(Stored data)
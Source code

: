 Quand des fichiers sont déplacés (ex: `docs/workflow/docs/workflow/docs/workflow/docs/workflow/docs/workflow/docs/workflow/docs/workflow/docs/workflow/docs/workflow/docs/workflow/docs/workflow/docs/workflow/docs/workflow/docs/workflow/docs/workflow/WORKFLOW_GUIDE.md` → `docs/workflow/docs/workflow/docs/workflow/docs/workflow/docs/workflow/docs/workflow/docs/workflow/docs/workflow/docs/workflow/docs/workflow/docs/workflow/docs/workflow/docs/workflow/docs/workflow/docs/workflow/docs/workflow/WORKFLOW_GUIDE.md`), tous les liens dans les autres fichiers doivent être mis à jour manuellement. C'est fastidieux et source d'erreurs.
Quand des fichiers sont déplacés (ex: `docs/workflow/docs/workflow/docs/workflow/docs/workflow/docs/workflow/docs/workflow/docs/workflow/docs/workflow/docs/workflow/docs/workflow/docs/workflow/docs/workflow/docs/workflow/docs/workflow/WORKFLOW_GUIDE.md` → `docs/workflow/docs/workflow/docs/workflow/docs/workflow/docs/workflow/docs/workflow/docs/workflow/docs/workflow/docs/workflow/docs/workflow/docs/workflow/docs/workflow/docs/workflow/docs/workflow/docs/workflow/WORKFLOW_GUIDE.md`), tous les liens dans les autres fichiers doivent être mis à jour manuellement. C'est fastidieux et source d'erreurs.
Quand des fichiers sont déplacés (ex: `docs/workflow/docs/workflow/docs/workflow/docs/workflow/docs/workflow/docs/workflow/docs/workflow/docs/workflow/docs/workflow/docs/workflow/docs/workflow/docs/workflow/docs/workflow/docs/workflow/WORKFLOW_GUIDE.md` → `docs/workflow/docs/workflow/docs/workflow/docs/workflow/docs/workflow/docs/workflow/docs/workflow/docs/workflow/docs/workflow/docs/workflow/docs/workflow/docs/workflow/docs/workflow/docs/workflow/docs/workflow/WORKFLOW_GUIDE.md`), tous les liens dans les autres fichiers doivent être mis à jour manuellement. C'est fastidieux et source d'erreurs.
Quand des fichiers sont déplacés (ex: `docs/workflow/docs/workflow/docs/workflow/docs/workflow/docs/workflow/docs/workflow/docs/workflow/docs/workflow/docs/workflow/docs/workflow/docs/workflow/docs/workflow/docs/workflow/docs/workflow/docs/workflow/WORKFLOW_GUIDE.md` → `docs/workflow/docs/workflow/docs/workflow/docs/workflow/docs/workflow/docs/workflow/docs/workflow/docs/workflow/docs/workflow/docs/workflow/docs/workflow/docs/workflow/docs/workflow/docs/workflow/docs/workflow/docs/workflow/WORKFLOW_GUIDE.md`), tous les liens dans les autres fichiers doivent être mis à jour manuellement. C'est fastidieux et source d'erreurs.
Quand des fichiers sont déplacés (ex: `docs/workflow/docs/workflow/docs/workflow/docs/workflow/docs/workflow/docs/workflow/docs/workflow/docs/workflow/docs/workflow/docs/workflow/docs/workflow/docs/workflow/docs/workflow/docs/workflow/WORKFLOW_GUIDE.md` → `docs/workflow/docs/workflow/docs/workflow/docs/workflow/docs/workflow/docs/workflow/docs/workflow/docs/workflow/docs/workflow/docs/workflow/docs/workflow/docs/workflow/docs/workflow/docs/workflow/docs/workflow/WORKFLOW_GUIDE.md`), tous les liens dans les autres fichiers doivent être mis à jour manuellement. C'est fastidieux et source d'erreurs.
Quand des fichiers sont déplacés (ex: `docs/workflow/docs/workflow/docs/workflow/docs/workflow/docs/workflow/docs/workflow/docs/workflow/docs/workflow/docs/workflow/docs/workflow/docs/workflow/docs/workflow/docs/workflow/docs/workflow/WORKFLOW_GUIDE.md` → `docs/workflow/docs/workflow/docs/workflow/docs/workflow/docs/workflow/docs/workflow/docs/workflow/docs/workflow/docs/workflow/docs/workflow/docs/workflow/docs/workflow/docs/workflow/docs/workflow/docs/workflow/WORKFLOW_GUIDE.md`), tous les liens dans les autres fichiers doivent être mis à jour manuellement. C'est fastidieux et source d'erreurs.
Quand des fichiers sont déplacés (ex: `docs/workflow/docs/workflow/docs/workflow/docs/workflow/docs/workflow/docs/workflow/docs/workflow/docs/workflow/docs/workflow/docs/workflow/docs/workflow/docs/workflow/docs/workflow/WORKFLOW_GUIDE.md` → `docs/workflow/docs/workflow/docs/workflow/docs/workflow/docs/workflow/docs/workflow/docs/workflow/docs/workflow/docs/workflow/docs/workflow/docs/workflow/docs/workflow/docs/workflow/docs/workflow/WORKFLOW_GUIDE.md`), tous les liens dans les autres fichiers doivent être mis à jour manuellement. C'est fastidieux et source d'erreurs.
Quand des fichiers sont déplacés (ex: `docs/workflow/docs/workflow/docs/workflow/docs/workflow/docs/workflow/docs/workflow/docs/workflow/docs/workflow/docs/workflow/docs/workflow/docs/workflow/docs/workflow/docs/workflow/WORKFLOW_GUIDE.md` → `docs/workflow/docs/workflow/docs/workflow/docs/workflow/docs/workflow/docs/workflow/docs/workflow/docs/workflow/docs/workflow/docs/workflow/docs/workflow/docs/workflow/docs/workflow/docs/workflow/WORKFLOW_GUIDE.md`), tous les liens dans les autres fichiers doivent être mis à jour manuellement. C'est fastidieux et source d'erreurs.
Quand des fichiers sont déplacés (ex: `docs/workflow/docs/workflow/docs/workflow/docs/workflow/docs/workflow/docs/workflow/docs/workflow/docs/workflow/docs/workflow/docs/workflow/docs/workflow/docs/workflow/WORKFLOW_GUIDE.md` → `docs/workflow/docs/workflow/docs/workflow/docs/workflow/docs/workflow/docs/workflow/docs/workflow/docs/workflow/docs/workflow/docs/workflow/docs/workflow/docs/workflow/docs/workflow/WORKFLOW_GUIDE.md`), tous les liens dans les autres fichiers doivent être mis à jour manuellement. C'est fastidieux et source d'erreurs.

| What this task involves |
All entries must be given again exactly.

| Finished task |
Source code

: Quand des fichiers sont déplacés (ex: `docs/workflow/docs/workflow/docs/workflow/docs/workflow/docs/workflow/docs/workflow/docs/workflow/docs/workflow/docs/workflow/docs/workflow/docs/workflow/docs/workflow/docs/workflow/docs/workflow/docs/workflow/WORKFLOW_GUIDE.md` → `docs/workflow/docs/workflow/docs/workflow/docs/workflow/docs/workflow/docs/workflow/docs/workflow/docs/workflow/docs/workflow/docs/workflow/docs/workflow/docs/workflow/docs/workflow/docs/workflow/docs/workflow/docs/workflow/WORKFLOW_GUIDE.md`), tous les liens dans les autres fichiers doivent être mis à jour manuellement. C'est fastidieux et source d'erreurs.
Quand des fichiers sont déplacés (ex: `docs/workflow/docs/workflow/docs/workflow/docs/workflow/docs/workflow/docs/workflow/docs/workflow/docs/workflow/docs/workflow/docs/workflow/docs/workflow/docs/workflow/docs/workflow/docs/workflow/WORKFLOW_GUIDE.md` → `docs/workflow/docs/workflow/docs/workflow/docs/workflow/docs/workflow/docs/workflow/docs/workflow/docs/workflow/docs/workflow/docs/workflow/docs/workflow/docs/workflow/docs/workflow/docs/workflow/docs/workflow/WORKFLOW_GUIDE.md`), tous les liens dans les autres fichiers doivent être mis à jour manuellement. C'est fastidieux et source d'erreurs.
Quand des fichiers sont déplacés (ex: `docs/workflow/docs/workflow/docs/workflow/docs/workflow/docs/workflow/docs/workflow/docs/workflow/docs/workflow/docs/workflow/docs/workflow/docs/workflow/docs/workflow/docs/workflow/docs/workflow/WORKFLOW_GUIDE.md` → `docs/workflow/docs/workflow/docs/workflow/docs/workflow/docs/workflow/docs/workflow/docs/workflow/docs/workflow/docs/workflow/docs/workflow/docs/workflow/docs/workflow/docs/workflow/docs/workflow/docs/workflow/WORKFLOW_GUIDE.md`), tous les liens dans les autres fichiers doivent être mis à jour manuellement. C'est fastidieux et source d'erreurs.
Quand des fichiers sont déplacés (ex: `docs/workflow/docs/workflow/docs/workflow/docs/workflow/docs/workflow/docs/workflow/docs/workflow/docs/workflow/docs/workflow/docs/workflow/docs/workflow/docs/workflow/docs/workflow/docs/workflow/docs/workflow/WORKFLOW_GUIDE.md` → `docs/workflow/docs/workflow/docs/workflow/docs/workflow/docs/workflow/docs/workflow/docs/workflow/docs/workflow/docs/workflow/docs/workflow/docs/workflow/docs/workflow/docs/workflow/docs/workflow/docs/workflow/docs/workflow/WORKFLOW_GUIDE.md`), tous les liens dans les autres fichiers doivent être mis à jour manuellement. C'est fastidieux et source d'erreurs.
Quand des fichiers sont déplacés (ex: `docs/workflow/docs/workflow/docs/workflow/docs/workflow/docs/workflow/docs/workflow/docs/workflow/docs/workflow/docs/workflow/docs/workflow/docs/workflow/docs/workflow/docs/workflow/docs/workflow/WORKFLOW_GUIDE.md` → `docs/workflow/docs/workflow/docs/workflow/docs/workflow/docs/workflow/docs/workflow/docs/workflow/docs/workflow/docs/workflow/docs/workflow/docs/workflow/docs/workflow/docs/workflow/docs/workflow/docs/workflow/WORKFLOW_GUIDE.md`), tous les liens dans les autres fichiers doivent être mis à jour manuellement. C'est fastidieux et source d'erreurs.
Quand des fichiers sont déplacés (ex: `docs/workflow/docs/workflow/docs/workflow/docs/workflow/docs/workflow/docs/workflow/docs/workflow/docs/workflow/docs/workflow/docs/workflow/docs/workflow/docs/workflow/docs/workflow/docs/workflow/WORKFLOW_GUIDE.md` → `docs/workflow/docs/workflow/docs/workflow/docs/workflow/docs/workflow/docs/workflow/docs/workflow/docs/workflow/docs/workflow/docs/workflow/docs/workflow/docs/workflow/docs/workflow/docs/workflow/docs/workflow/WORKFLOW_GUIDE.md`), tous les liens dans les autres fichiers doivent être mis à jour manuellement. C'est fastidieux et source d'erreurs.
Quand des fichiers sont déplacés (ex: `docs/workflow/docs/workflow/docs/workflow/docs/workflow/docs/workflow/docs/workflow/docs/workflow/docs/workflow/docs/workflow/docs/workflow/docs/workflow/docs/workflow/docs/workflow/WORKFLOW_GUIDE.md` → `docs/workflow/docs/workflow/docs/workflow/docs/workflow/docs/workflow/docs/workflow/docs/workflow/docs/workflow/docs/workflow/docs/workflow/docs/workflow/docs/workflow/docs/workflow/docs/workflow/WORKFLOW_GUIDE.md`), tous les liens dans les autres fichiers doivent être mis à jour manuellement. C'est fastidieux et source d'erreurs.
Quand des fichiers sont déplacés (ex: `docs/workflow/docs/workflow/docs/workflow/docs/workflow/docs/workflow/docs/workflow/docs/workflow/docs/workflow/docs/workflow/docs/workflow/docs/workflow/docs/workflow/docs/workflow/WORKFLOW_GUIDE.md` → `docs/workflow/docs/workflow/docs/workflow/docs/workflow/docs/workflow/docs/workflow/docs/workflow/docs/workflow/docs/workflow/docs/workflow/docs/workflow/docs/workflow/docs/workflow/docs/workflow/WORKFLOW_GUIDE.md`), tous les liens dans les autres fichiers doivent être mis à jour manuellement. C'est fastidieux et source d'erreurs.
Quand des fichiers sont déplacés (ex: `docs/workflow/docs/workflow/docs/workflow/docs/workflow/docs/workflow/docs/workflow/docs/workflow/docs/workflow/docs/workflow/docs/workflow/docs/workflow/docs/workflow/WORKFLOW_GUIDE.md` → `docs/workflow/docs/workflow/docs/workflow/docs/workflow/docs/workflow/docs/workflow/docs/workflow/docs/workflow/docs/workflow/docs/workflow/docs/workflow/docs/workflow/docs/workflow/WORKFLOW_GUIDE.md`), tous les liens dans les autres fichiers doivent être mis à jour manuellement. C'est fastidieux et source d'erreurs.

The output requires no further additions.